# WHAT YOU WILL DO:
Below are some entries; state how many of their lines include the word "inestable" and give no more than that number.

(Stored data)
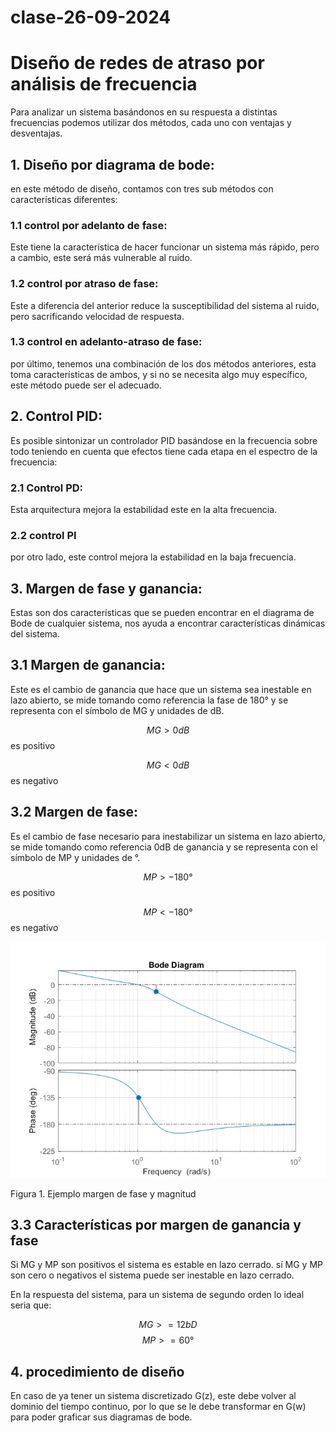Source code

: # clase-26-09-2024
# Diseño de redes de atraso por análisis de frecuencia
Para analizar un sistema basándonos en su respuesta a distintas frecuencias podemos utilizar dos métodos, cada uno con ventajas y desventajas.

## 1. Diseño por diagrama de bode:
en este método de diseño, contamos con tres sub métodos con características diferentes:
### 1.1 control por adelanto de fase:
Este tiene la característica de hacer funcionar un sistema más rápido, pero a cambio, este será más vulnerable al ruido.
### 1.2 control por atraso de fase:
Este a diferencia del anterior reduce la susceptibilidad del sistema al ruido, pero sacrificando velocidad de respuesta.
### 1.3 control en adelanto-atraso de fase:
por último, tenemos una combinación de los dos métodos anteriores, esta toma características de ambos, y si no se necesita algo muy específico, este método puede ser el adecuado.

## 2. Control PID:
Es posible sintonizar un controlador PID basándose en la frecuencia sobre todo teniendo en cuenta que efectos tiene cada etapa en el espectro de la frecuencia:

 ### 2.1 Control PD:
 Esta arquitectura mejora la estabilidad este en la alta frecuencia.
 ### 2.2 control PI
 por otro lado, este control mejora la estabilidad en la baja frecuencia.

## 3. Margen de fase y ganancia:
Estas son dos características que se pueden encontrar en el diagrama de Bode de cualquier sistema, nos ayuda a encontrar características dinámicas del sistema.

## 3.1 Margen de ganancia:
Este es el cambio de ganancia que hace que un sistema sea inestable en lazo abierto, se mide tomando como referencia la fase de 180° y se representa con el símbolo de MG y unidades de dB.

$$MG>0dB$$ es positivo

$$MG<0dB$$ es negativo

## 3.2 Margen de fase:
Es el cambio de fase necesario para inestabilizar un sistema en lazo abierto, se mide tomando como referencia 0dB de ganancia y se representa con el símbolo de MP y unidades de °.

$$MP>-180°$$ es positivo

$$MP<-180°$$ es negativo

![Ejemplo margen de fase y magnitud](imagenes/untitled.jpg)

Figura 1. Ejemplo margen de fase y magnitud
## 3.3 Características por margen de ganancia y fase
Si MG y MP son positivos el sistema es estable en lazo cerrado.
sí MG y MP son cero o negativos el sistema puede ser inestable en lazo cerrado.

En la respuesta del sistema, para un sistema de segundo orden lo ideal seria que:

$$MG>=12bD$$  $$MP>=60°$$

## 4. procedimiento de diseño
En caso de ya tener un sistema discretizado G(z), este debe volver al dominio del tiempo continuo, por lo que se le debe transformar en G(w) para poder graficar sus diagramas de bode.


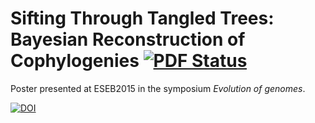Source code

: # Sifting Through Tangled Trees: Bayesian Reconstruction of Cophylogenies [![PDF Status](https://www.sharelatex.com/github/repos/armanbilge/ESEB15/builds/latest/badge.svg)](https://www.sharelatex.com/github/repos/armanbilge/ESEB15/builds/latest/output.pdf)

Poster presented at ESEB2015 in the symposium *Evolution of genomes*.

[![DOI](https://zenodo.org/badge/doi/10.5281/zenodo.22305.svg)](http://dx.doi.org/10.5281/zenodo.22305)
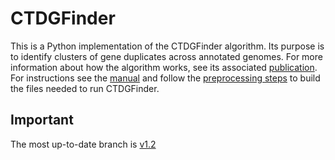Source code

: # CTDGFinder

This is a Python implementation of the CTDGFinder algorithm. Its purpose is to identify clusters of gene duplicates across annotated genomes. For more information about how the algorithm works, see its associated [publication](https://academic.oup.com/mbe/article/34/1/215/2655122). For instructions see the [manual](manual/manual.md) and follow the [preprocessing steps](manual/preprocessing.md) to build the files needed to run CTDGFinder.

## Important
The most up-to-date branch is [v1.2](https://github.com/biofilos/ctdg_finder/tree/bed_based)
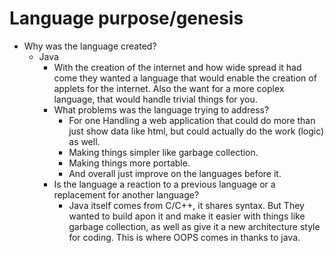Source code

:  # Language purpose/genesis
  * Why was the language created?
    - Java
      * With the creation of the internet and how wide spread it had come they wanted a language that would enable the creation of applets for the internet. Also the want for a more coplex language, that would handle trivial things for you.
      * What problems was the language trying to address?
        - For one Handling a web application that could do more than just show data like html, but could actually do the work (logic) as well.
        - Making things simpler like garbage collection.
        - Making things more portable.
        - And overall just improve on the languages before it.
      * Is the language a reaction to a previous language or a replacement for another language?
        - Java itself comes from C/C++, it shares syntax. But They wanted to build apon it and make it easier with things like garbage collection, as well as give it a new architecture style for coding. This is where OOPS comes in thanks to java.
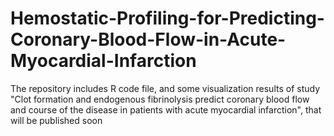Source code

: # Hemostatic-Profiling-for-Predicting-Coronary-Blood-Flow-in-Acute-Myocardial-Infarction
The repository includes R code file, and some visualization results of study "Сlot formation and endogenous fibrinolysis predict coronary blood flow and course of the disease in patients with acute myocardial infarction", that will be published soon
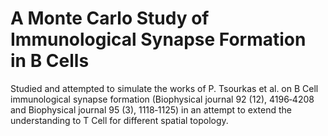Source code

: # A Monte Carlo Study of Immunological Synapse Formation in B Cells

Studied and attempted to simulate the works of P. Tsourkas et al. on B Cell immunological synapse formation (Biophysical journal 92 (12), 4196‐4208 and Biophysical journal 95 (3), 1118‐1125) in an attempt to extend the understanding to T Cell for different spatial topology.
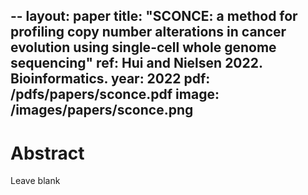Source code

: --
layout: paper
title: "SCONCE: a method for profiling copy number alterations in cancer evolution using single-cell whole genome sequencing"
ref: Hui and Nielsen 2022. Bioinformatics.
year: 2022
pdf: /pdfs/papers/sconce.pdf
image: /images/papers/sconce.png
---

# Abstract

Leave blank

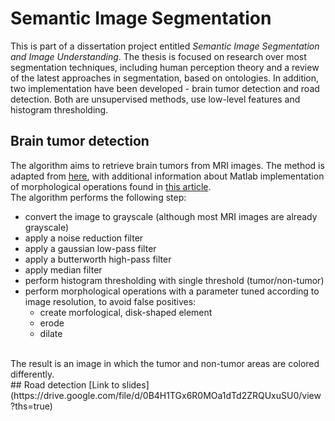 # Semantic Image Segmentation
This is part of a dissertation project entitled <i>Semantic Image Segmentation and Image Understanding</i>. The thesis is focused on research over most segmentation techniques, including human perception theory and a review of the latest approaches in segmentation, based on ontologies. In addition, two implementation have been developed - brain tumor detection and road detection. Both are unsupervised methods, use low-level features and histogram thresholding.
<br />
## Brain tumor detection
The algorithm aims to retrieve brain tumors from MRI images. The method is adapted from [here](http://ijecscse.org/papers/apr2012/Brain-Tumour-Extraction-from-MRI-Images-Using-MATLAB.pdf), with additional information about Matlab implementation of morphological operations found in [this article](http://www.mecs-press.net/ijigsp/ijigsp-v4-n10/IJIGSP-V4-N10-5.pdf). 
<br />
The algorithm performs the following step:
* convert the image to grayscale (although most MRI images are already grayscale)
* apply a noise reduction filter
* apply a gaussian low-pass filter
* apply a butterworth high-pass filter
* apply median filter
* perform histogram thresholding with single threshold (tumor/non-tumor)
* perform morphological operations with a parameter tuned according to image resolution, to avoid false positives:
  * create morfological, disk-shaped element
  * erode
  * dilate
<br />
The result is an image in which the tumor and non-tumor areas are colored differently.
<br />
## Road detection
[Link to slides](https://drive.google.com/file/d/0B4H1TGx6R0MOa1dTd2ZRQUxuSU0/view?ths=true)
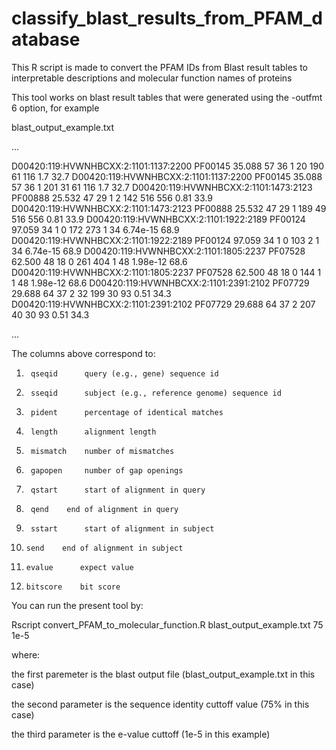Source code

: # classify_blast_results_from_PFAM_database
This R script is made to convert the PFAM IDs from Blast result tables to interpretable descriptions and molecular function names of proteins





This tool works on blast result tables that were generated using the -outfmt 6 option, for example


blast_output_example.txt

...

D00420:119:HVWNHBCXX:2:1101:1137:2200	PF00145	35.088	57	36	1	20	190	61	116	1.7	32.7
D00420:119:HVWNHBCXX:2:1101:1137:2200	PF00145	35.088	57	36	1	201	31	61	116	1.7	32.7
D00420:119:HVWNHBCXX:2:1101:1473:2123	PF00888	25.532	47	29	1	2	142	516	556	0.81	33.9
D00420:119:HVWNHBCXX:2:1101:1473:2123	PF00888	25.532	47	29	1	189	49	516	556	0.81	33.9
D00420:119:HVWNHBCXX:2:1101:1922:2189	PF00124	97.059	34	1	0	172	273	1	34	6.74e-15	68.9
D00420:119:HVWNHBCXX:2:1101:1922:2189	PF00124	97.059	34	1	0	103	2	1	34	6.74e-15	68.9
D00420:119:HVWNHBCXX:2:1101:1805:2237	PF07528	62.500	48	18	0	261	404	1	48	1.98e-12	68.6
D00420:119:HVWNHBCXX:2:1101:1805:2237	PF07528	62.500	48	18	0	144	1	1	48	1.98e-12	68.6
D00420:119:HVWNHBCXX:2:1101:2391:2102	PF07729	29.688	64	37	2	32	199	30	93	0.51	34.3
D00420:119:HVWNHBCXX:2:1101:2391:2102	PF07729	29.688	64	37	2	207	40	30	93	0.51	34.3

...


The columns above correspond to:

 1. 	 qseqid 	 query (e.g., gene) sequence id
 2. 	 sseqid 	 subject (e.g., reference genome) sequence id
 3. 	 pident 	 percentage of identical matches
 4. 	 length 	 alignment length
 5. 	 mismatch 	 number of mismatches
 6. 	 gapopen 	 number of gap openings
 7. 	 qstart 	 start of alignment in query
 8. 	 qend 	 end of alignment in query
 9. 	 sstart 	 start of alignment in subject
 10. 	 send 	 end of alignment in subject
 11. 	 evalue 	 expect value
 12. 	 bitscore 	 bit score



You can run the present tool by:

Rscript convert_PFAM_to_molecular_function.R blast_output_example.txt 75 1e-5

where:

the first paremeter is the blast output file (blast_output_example.txt in this case)

the second parameter is the sequence identity cuttoff value (75% in this case)

the third parameter is the e-value cuttoff (1e-5 in this example)


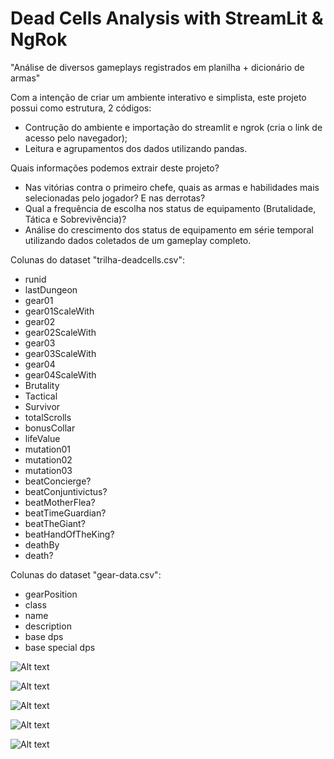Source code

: # Dead Cells Analysis with StreamLit & NgRok

"Análise de diversos gameplays registrados em planilha + dicionário de armas"

Com a intenção de criar um ambiente interativo e simplista, este projeto possui como estrutura, 2 códigos:
- Contrução do ambiente e importação do streamlit e ngrok (cria o link de acesso pelo navegador);
- Leitura e agrupamentos dos dados utilizando pandas.

Quais informações podemos extrair deste projeto?
- Nas vitórias contra o primeiro chefe, quais as armas e habilidades mais selecionadas pelo jogador? E nas derrotas?
- Qual a frequência de escolha nos status de equipamento (Brutalidade, Tática e Sobrevivência)?
- Análise do crescimento dos status de equipamento em série temporal utilizando dados coletados de um gameplay completo.

Colunas do dataset "trilha-deadcells.csv":
- runid
- lastDungeon
- gear01
- gear01ScaleWith
- gear02
- gear02ScaleWith
- gear03
- gear03ScaleWith
- gear04
- gear04ScaleWith
- Brutality
- Tactical
- Survivor
- totalScrolls
- bonusCollar
- lifeValue
- mutation01
- mutation02
- mutation03
- beatConcierge?
- beatConjuntivictus?
- beatMotherFlea?
- beatTimeGuardian?
- beatTheGiant?
- beatHandOfTheKing?
- deathBy
- death?

Colunas do dataset "gear-data.csv":
- gearPosition
- class
- name
- description
- base dps
- base special dps

![Alt text](https://raw.github.com/Alexno9/gameplay-deadcells-analysis/blob/master/Screenshot_1.png)

![Alt text](https://raw.github.com/Alexno9/gameplay-deadcells-analysis/blob/master/Screenshot_2.png)

![Alt text](https://raw.github.com/Alexno9/gameplay-deadcells-analysis/blob/master/Screenshot_3.png)

![Alt text](https://raw.github.com/Alexno9/gameplay-deadcells-analysis/blob/master/Screenshot_4.png)

![Alt text](https://raw.github.com/Alexno9/gameplay-deadcells-analysis/blob/master/Screenshot_5.png)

# WRITTEN RESPONSE:
2